Rabbi Yonah Burr
Vayera: No Pain, No Gain
Rabbi Yonah Burr
Although it was well known that Sodom had a ‘zero-tolerance’ policy towards welcoming guests, kindness, charity, and simple decency, Lot risked his own safety to welcome the visitors into his home. He even offered to sacrifice his own daughters to the rabble to spare his guests any dishonor. While we might say his sacrifice was misplaced and misguided, certainly his heart was in the right place. He surely deserves at least some credit for his commitment to the mitzvah of Hachnosas Orchim!

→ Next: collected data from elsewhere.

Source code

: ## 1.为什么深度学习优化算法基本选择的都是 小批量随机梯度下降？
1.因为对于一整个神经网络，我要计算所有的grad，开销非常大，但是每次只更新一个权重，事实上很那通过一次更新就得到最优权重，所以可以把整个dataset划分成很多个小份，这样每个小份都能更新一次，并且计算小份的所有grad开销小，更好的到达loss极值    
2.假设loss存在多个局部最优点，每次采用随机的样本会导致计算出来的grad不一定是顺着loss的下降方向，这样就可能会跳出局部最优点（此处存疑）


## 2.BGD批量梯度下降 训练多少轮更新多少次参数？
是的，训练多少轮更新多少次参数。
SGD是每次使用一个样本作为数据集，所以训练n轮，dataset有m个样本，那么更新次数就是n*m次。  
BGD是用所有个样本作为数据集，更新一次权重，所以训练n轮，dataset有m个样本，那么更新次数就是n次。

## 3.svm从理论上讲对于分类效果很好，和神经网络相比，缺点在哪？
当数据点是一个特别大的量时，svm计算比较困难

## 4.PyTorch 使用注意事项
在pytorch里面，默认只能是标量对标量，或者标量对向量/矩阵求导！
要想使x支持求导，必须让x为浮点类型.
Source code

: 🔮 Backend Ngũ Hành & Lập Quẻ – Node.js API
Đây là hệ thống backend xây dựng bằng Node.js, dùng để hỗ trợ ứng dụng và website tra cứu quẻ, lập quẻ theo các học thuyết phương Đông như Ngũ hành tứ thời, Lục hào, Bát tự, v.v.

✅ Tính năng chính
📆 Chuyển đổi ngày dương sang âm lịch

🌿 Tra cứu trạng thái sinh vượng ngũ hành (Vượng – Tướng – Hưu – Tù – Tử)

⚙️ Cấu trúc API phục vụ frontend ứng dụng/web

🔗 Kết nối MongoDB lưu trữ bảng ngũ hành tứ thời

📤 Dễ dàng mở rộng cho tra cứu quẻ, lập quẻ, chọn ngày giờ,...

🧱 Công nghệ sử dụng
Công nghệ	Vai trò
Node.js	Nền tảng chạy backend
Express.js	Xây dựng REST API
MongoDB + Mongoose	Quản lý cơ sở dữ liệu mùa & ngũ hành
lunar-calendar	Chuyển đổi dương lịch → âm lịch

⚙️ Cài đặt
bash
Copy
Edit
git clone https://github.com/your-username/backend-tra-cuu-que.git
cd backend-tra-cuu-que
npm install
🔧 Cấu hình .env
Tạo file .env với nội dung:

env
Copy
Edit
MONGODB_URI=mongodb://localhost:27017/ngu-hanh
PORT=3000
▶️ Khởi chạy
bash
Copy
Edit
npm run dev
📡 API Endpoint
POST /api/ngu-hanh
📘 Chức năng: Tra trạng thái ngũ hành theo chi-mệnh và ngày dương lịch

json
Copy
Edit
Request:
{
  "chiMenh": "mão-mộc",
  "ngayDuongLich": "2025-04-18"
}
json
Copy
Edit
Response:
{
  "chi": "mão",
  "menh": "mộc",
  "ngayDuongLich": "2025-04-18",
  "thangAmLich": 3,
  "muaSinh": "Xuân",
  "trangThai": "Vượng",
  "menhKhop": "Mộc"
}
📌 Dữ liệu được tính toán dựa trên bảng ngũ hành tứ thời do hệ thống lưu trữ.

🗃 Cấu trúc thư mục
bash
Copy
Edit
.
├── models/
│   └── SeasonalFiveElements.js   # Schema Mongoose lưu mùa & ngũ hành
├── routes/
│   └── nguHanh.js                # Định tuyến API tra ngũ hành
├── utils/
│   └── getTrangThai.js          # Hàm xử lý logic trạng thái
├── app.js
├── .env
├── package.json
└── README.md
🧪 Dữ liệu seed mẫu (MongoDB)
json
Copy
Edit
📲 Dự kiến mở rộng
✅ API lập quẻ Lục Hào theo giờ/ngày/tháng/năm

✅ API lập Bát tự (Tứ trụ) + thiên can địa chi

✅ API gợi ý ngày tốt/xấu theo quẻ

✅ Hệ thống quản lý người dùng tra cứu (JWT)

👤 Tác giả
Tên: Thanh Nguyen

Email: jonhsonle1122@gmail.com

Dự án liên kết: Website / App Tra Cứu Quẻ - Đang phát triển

Yet, when Lot was indeed saved from the destruction of Sodom, the Torah tells us:
ויהי בשחת אלקים את ערי הככר ויזכר אלקים את אברהם וישלח את לוט מתוך ההפכה בהפך את הערים אשר ישב בהן לוט
When Hashem destroyed the cities of the plains, and Hashem remembered Avrohom, and He sent Lot from the upheaval when he overturned the cities in which Lot had lived.
What is meant by “and Hashem remembered Avrohom”? Rashi explains that Hashem remembered that which Lot did for Avrohom. When Avrohom entered Mitzrayim and claimed that Sarah was his sister, Lot knew the truth, and could have turned in Avrohom in return for much monetary gain. Nevertheless, Lot kept quiet and did not reveal Avrohom’s secret.
It would seem strange that, given Lot's tremendous self-sacrifice for his guests, the one merit he had to be saved was not that but something seemingly much smaller, which any commoner would do -- not to turn his uncle in for money!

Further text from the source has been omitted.